C’était pourtant une responsabilité lourde mais exaltante que celle de porter sur des fonts baptismaux sains la future université des Antilles. Cela aurait pu être un grand projet et un grand dessein. L’histoire de nos régions s’était déjà engagée dans ce sens au moyen d’une édification, pas à pas mais ambitieuse, et avec une volonté d’excellence pour notre jeunesse. En effet, l’université Antilles-Guyane, cette oeuvre édifiée et alimentée au prix d’efforts incalculables, d’une volonté partagée depuis plus de trente ans, a été euthanasiée à la première poussée de tension survenue, sans autre forme de procès.
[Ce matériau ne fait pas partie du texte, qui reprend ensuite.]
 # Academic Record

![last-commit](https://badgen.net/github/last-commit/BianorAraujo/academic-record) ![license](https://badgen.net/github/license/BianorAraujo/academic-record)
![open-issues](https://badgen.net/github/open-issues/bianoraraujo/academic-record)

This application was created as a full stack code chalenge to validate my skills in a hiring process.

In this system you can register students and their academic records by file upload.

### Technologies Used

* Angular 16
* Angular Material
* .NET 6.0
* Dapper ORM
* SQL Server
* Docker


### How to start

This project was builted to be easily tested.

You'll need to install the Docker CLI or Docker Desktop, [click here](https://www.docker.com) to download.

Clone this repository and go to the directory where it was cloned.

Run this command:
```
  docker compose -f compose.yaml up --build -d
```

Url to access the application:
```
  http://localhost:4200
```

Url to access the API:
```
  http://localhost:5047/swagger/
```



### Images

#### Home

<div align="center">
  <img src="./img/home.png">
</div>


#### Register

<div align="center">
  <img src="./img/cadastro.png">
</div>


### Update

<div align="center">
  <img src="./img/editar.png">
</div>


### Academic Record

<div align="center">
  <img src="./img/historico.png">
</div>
Aujourd’hui, nous devons trancher sur le mode d’élection de la gouvernance de l’université. L’élection conjointe du président de l’université des Antilles et des vice-présidents de pôle sur une liste commune, sous forme d’un « ticket à trois », est souhaitable : elle seule permettrait de garantir la cohérence stratégique, l’unité de l’établissement et l’autonomie des pôles. En réalité, que reprochez-vous au « ticket à trois » ? D’être une idée de la droite ? De ne pas être suffisamment facteur de division pour l’avenir ? Nous sommes tous, ici, des observateurs suffisamment avisés de la politique pour ne pas ignorer que seul un scrutin de liste, d’équipe, amène les uns et les autres à développer une vision partagée et prospective d’une institution, quelle qu’elle soit. J’avais proposé au cours des débats que chaque pôle détermine une liste de trois à cinq candidats à la vice-présidence et que tout candidat à la présidence soit tenu de choisir dans cette liste ses colistiers pour la fonction de vice-président de pôle. Je regrette que, dans le contexte de surdité et de cécité qui caractérise le Gouvernement depuis le début de l’examen de ce texte, cette proposition n’ait pas été retenue.
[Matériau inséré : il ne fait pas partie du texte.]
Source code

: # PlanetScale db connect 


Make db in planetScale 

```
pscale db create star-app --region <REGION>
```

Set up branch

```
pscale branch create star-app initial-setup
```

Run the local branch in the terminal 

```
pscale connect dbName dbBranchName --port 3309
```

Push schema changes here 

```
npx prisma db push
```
Finalement, dans le champ de décombres annoncé, seule la conviction de quelques personnes aura été remarquable. Je veux saluer à nouveau avec force le courage et la détermination de l’actuelle présidente de l’université, qui a montré un bel exemple pour notre jeunesse, dont nous aurions pu, tous ici, nous inspirer, pour construire et non détruire. Elle a su maintenir une université dans la tourmente malgré les crises politiques, stratégiques et les vents contraires, dans l’intérêt des étudiants et de l’éducation.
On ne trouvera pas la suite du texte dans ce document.